**RECORDS**.
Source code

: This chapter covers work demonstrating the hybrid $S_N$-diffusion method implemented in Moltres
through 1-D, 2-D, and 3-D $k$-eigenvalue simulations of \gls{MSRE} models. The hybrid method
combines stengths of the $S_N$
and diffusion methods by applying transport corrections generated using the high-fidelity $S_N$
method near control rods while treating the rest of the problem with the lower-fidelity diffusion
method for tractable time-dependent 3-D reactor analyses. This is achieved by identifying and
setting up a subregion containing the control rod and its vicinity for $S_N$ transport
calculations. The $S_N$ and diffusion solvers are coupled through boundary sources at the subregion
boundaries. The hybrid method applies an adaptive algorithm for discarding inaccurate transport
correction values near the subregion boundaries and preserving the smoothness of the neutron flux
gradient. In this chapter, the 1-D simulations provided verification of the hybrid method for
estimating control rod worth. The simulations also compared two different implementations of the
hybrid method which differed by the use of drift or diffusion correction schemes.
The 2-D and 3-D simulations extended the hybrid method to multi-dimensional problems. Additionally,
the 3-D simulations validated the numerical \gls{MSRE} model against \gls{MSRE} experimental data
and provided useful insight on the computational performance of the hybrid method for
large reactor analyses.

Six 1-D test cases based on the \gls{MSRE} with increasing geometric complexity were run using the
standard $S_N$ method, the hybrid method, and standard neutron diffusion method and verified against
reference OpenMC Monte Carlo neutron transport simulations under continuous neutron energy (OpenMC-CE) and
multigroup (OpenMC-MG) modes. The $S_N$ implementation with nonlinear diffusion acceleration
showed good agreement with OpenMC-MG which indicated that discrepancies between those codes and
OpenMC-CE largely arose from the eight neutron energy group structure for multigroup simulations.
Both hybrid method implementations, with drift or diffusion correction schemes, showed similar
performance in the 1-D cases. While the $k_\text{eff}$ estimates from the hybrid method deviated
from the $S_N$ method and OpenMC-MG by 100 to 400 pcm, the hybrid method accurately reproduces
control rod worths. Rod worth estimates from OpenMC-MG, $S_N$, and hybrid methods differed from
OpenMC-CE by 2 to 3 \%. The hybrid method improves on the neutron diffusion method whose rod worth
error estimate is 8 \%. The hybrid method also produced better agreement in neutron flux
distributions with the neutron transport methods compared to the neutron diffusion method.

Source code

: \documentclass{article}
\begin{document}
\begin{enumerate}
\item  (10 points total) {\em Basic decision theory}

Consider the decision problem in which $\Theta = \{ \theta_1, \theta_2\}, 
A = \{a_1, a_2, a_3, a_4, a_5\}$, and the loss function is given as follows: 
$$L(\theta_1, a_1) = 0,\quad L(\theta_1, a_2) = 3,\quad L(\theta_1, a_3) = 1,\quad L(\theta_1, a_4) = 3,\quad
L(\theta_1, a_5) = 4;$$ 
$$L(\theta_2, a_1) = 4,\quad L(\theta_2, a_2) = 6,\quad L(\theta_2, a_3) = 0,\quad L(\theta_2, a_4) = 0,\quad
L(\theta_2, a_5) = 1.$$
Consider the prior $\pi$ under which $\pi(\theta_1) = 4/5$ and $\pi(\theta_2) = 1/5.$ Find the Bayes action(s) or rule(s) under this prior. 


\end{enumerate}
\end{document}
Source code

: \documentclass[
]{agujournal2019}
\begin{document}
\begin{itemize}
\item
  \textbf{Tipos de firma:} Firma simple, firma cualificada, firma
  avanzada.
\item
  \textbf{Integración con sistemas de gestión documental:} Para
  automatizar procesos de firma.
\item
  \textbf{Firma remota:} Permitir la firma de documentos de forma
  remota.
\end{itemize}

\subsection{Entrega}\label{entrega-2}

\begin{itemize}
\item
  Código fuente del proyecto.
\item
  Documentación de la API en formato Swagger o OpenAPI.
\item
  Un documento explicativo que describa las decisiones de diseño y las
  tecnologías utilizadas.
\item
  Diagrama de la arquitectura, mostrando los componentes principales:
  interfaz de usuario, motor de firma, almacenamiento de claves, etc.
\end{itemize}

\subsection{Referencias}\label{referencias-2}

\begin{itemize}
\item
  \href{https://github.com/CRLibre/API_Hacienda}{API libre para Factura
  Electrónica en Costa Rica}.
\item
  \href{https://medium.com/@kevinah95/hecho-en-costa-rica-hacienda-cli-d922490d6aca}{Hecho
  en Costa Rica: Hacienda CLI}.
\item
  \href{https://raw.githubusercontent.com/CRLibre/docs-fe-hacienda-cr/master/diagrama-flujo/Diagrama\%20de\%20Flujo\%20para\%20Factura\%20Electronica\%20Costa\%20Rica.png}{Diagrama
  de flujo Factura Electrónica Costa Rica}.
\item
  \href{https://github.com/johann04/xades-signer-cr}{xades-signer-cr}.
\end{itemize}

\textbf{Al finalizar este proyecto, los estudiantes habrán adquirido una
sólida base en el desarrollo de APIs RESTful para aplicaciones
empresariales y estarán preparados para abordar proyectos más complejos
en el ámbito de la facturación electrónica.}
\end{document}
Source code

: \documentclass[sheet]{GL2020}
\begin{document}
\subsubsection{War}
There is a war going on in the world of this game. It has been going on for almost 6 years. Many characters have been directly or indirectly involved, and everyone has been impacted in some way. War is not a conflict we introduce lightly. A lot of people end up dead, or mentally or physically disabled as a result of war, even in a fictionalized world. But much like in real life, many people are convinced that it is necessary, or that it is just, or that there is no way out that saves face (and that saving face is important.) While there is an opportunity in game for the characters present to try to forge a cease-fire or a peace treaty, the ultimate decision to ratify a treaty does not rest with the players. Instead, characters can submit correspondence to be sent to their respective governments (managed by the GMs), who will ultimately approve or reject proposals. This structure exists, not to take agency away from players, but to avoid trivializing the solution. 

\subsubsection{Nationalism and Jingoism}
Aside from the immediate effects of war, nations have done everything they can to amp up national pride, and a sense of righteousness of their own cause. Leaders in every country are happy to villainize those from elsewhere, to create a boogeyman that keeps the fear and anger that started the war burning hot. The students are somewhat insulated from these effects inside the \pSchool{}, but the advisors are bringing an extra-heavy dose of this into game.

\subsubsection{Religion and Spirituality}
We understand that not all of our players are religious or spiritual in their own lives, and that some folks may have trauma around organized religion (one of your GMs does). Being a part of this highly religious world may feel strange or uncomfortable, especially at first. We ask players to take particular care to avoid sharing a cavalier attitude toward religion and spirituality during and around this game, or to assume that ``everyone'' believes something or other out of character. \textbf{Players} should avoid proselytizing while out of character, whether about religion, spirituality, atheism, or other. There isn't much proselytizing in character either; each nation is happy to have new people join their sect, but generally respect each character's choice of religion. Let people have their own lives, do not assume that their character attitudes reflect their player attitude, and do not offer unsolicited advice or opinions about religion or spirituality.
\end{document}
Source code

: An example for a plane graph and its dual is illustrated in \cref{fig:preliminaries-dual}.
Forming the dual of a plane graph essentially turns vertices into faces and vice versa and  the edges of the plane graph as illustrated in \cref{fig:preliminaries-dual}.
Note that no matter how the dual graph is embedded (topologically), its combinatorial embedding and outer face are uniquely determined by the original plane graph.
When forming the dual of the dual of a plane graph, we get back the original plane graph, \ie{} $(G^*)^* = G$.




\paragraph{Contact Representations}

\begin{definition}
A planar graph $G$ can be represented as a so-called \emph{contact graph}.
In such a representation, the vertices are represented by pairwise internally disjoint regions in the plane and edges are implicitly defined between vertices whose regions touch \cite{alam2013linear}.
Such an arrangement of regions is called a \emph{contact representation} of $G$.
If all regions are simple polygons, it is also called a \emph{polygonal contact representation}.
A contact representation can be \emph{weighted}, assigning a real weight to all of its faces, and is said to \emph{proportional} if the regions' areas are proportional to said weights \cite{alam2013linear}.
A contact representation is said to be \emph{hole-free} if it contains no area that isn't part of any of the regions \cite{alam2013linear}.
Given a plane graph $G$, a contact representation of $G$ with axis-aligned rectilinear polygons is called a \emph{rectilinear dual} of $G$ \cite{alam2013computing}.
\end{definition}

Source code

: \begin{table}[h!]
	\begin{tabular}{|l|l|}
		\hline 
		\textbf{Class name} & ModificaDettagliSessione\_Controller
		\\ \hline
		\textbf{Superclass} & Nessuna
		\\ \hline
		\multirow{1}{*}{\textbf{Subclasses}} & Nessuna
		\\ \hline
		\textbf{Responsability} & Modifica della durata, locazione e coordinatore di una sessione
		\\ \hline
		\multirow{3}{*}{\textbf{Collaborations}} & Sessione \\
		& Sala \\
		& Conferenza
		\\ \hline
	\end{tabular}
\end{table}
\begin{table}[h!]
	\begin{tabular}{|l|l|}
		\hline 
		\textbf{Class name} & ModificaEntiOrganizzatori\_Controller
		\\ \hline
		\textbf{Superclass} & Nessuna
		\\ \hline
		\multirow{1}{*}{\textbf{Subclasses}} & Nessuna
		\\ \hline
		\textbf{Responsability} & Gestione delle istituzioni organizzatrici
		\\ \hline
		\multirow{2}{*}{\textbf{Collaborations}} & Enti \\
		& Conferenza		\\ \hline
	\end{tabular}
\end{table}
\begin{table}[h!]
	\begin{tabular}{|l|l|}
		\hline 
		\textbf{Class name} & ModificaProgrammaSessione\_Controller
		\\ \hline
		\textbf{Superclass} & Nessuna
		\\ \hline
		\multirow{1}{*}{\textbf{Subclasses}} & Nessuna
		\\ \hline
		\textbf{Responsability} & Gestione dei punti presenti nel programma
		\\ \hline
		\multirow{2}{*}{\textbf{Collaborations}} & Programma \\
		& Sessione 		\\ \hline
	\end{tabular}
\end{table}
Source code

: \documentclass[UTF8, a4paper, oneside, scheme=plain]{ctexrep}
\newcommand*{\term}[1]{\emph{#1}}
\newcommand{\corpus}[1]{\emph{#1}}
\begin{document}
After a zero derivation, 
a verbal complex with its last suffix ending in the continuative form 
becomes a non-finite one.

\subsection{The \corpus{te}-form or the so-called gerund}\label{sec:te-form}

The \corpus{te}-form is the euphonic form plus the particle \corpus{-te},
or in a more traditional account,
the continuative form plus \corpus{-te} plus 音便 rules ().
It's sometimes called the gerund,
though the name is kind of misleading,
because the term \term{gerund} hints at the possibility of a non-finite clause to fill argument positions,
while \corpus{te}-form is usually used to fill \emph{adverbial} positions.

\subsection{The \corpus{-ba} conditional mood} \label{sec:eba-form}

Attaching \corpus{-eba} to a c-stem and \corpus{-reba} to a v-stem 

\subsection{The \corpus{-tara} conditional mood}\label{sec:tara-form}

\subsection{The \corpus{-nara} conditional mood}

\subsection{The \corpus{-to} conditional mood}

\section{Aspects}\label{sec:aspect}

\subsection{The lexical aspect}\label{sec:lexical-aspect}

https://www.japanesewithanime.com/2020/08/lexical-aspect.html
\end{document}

**ASSIGNED TASK**.
Please retype, with no changes, the lines that run from the first line of the entries to the line with "calculations. The $S_N$", both ends included.

**RESPONSE FOR THIS EXERCISE**.
Source code

: This chapter covers work demonstrating the hybrid $S_N$-diffusion method implemented in Moltres
through 1-D, 2-D, and 3-D $k$-eigenvalue simulations of \gls{MSRE} models. The hybrid method
combines stengths of the $S_N$
and diffusion methods by applying transport corrections generated using the high-fidelity $S_N$
method near control rods while treating the rest of the problem with the lower-fidelity diffusion
method for tractable time-dependent 3-D reactor analyses. This is achieved by identifying and
setting up a subregion containing the control rod and its vicinity for $S_N$ transport
calculations. The $S_N$ and diffusion solvers are coupled through boundary sources at the subregion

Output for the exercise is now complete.